(Plain-text document sources)
────────────────────────────────────────

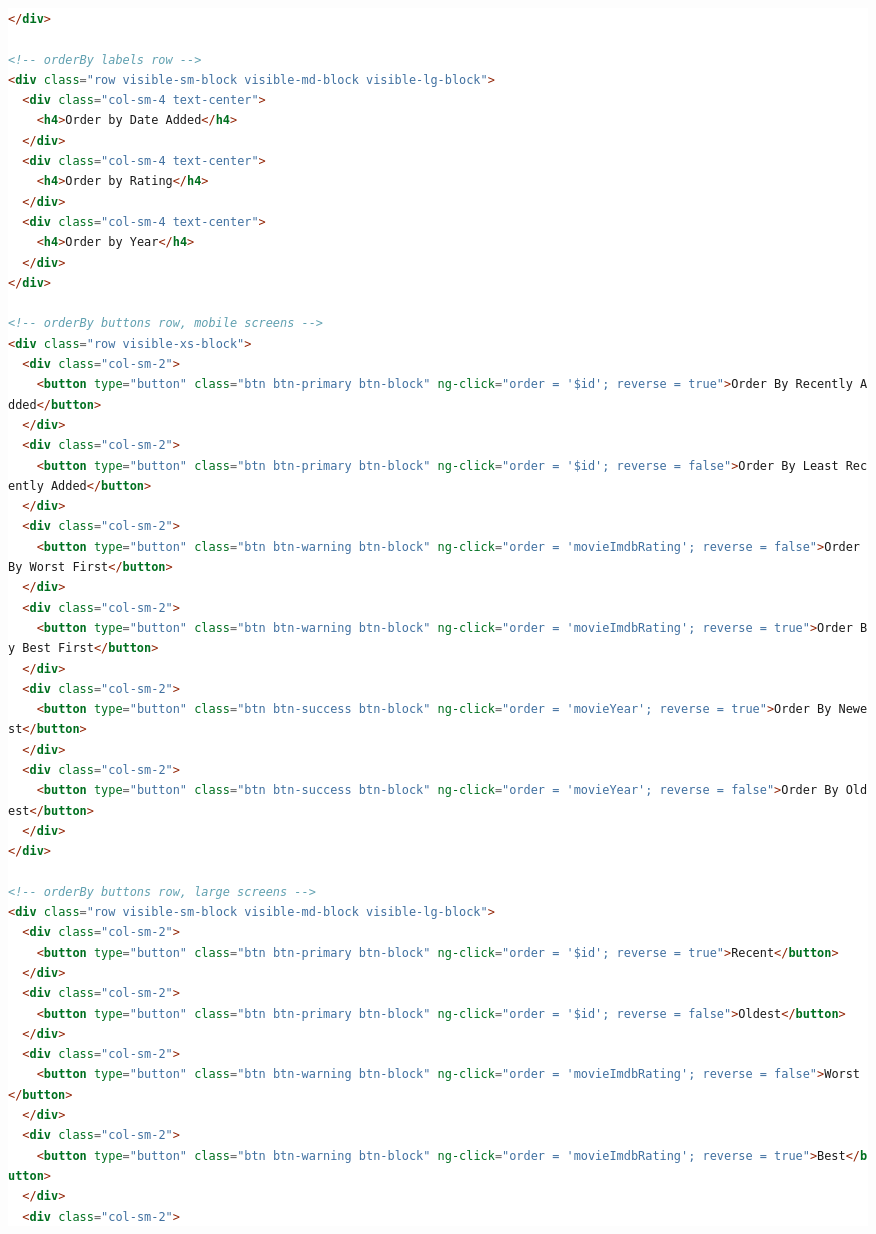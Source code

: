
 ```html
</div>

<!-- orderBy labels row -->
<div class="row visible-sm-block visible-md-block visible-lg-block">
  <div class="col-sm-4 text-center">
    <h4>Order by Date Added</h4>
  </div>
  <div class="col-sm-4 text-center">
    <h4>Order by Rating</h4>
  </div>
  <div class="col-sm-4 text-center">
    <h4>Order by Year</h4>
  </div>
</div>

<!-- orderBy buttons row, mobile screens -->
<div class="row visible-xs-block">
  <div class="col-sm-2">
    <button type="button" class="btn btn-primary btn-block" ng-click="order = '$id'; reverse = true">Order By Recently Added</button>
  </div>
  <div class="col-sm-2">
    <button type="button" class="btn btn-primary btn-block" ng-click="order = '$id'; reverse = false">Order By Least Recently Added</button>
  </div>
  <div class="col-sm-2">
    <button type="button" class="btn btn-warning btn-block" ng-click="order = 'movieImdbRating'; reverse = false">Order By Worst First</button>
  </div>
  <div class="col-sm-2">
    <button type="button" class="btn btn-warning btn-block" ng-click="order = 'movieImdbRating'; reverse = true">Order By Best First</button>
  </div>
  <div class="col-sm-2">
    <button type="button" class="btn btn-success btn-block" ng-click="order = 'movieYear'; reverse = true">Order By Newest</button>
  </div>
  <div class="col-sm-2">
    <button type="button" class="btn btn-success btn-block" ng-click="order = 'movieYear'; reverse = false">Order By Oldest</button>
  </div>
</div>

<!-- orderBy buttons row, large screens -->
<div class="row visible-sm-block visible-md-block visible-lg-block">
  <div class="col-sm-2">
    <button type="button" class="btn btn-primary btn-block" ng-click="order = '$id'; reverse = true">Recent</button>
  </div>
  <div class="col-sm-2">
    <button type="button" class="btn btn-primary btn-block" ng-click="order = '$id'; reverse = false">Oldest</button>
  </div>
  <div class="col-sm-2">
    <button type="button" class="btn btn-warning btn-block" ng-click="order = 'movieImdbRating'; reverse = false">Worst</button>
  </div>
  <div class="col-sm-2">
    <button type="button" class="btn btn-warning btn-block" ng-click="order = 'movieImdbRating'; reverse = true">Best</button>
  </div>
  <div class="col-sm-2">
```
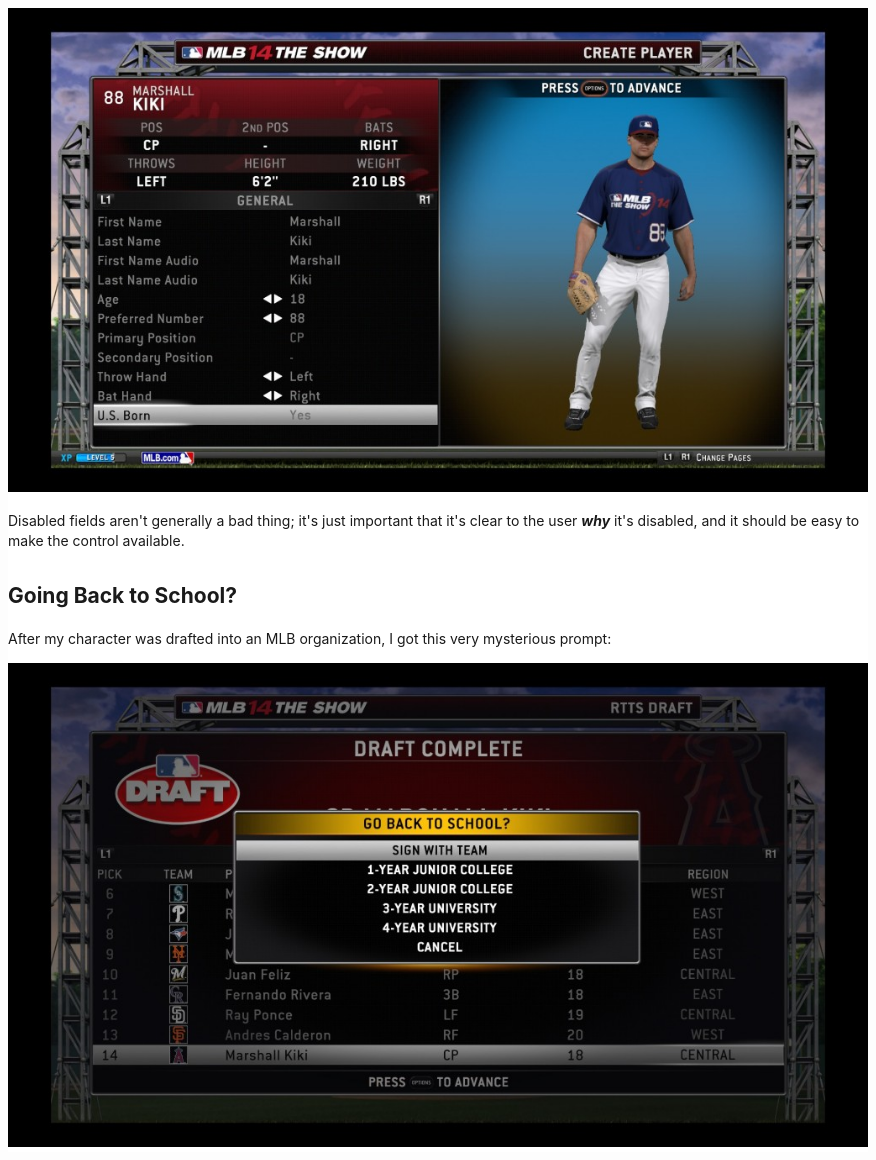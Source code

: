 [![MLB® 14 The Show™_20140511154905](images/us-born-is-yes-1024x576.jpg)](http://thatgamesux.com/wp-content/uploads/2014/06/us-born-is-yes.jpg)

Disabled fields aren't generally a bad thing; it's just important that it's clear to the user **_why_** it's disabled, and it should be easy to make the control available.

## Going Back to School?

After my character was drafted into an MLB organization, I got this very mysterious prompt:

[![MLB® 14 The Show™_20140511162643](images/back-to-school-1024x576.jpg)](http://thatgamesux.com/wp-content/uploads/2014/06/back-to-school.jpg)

────────────────────────────────────────

**YOUR INSTRUCTIONS**
Scan the entries above for the string "true" and copy each line containing it.

**PROBLEM SOLUTION**
    <button type="button" class="btn btn-primary btn-block" ng-click="order = '$id'; reverse = true">Order By Recently Added</button>
    <button type="button" class="btn btn-warning btn-block" ng-click="order = 'movieImdbRating'; reverse = true">Order By Best First</button>
    <button type="button" class="btn btn-success btn-block" ng-click="order = 'movieYear'; reverse = true">Order By Newest</button>
    <button type="button" class="btn btn-primary btn-block" ng-click="order = '$id'; reverse = true">Recent</button>
    <button type="button" class="btn btn-warning btn-block" ng-click="order = 'movieImdbRating'; reverse = true">Best</button>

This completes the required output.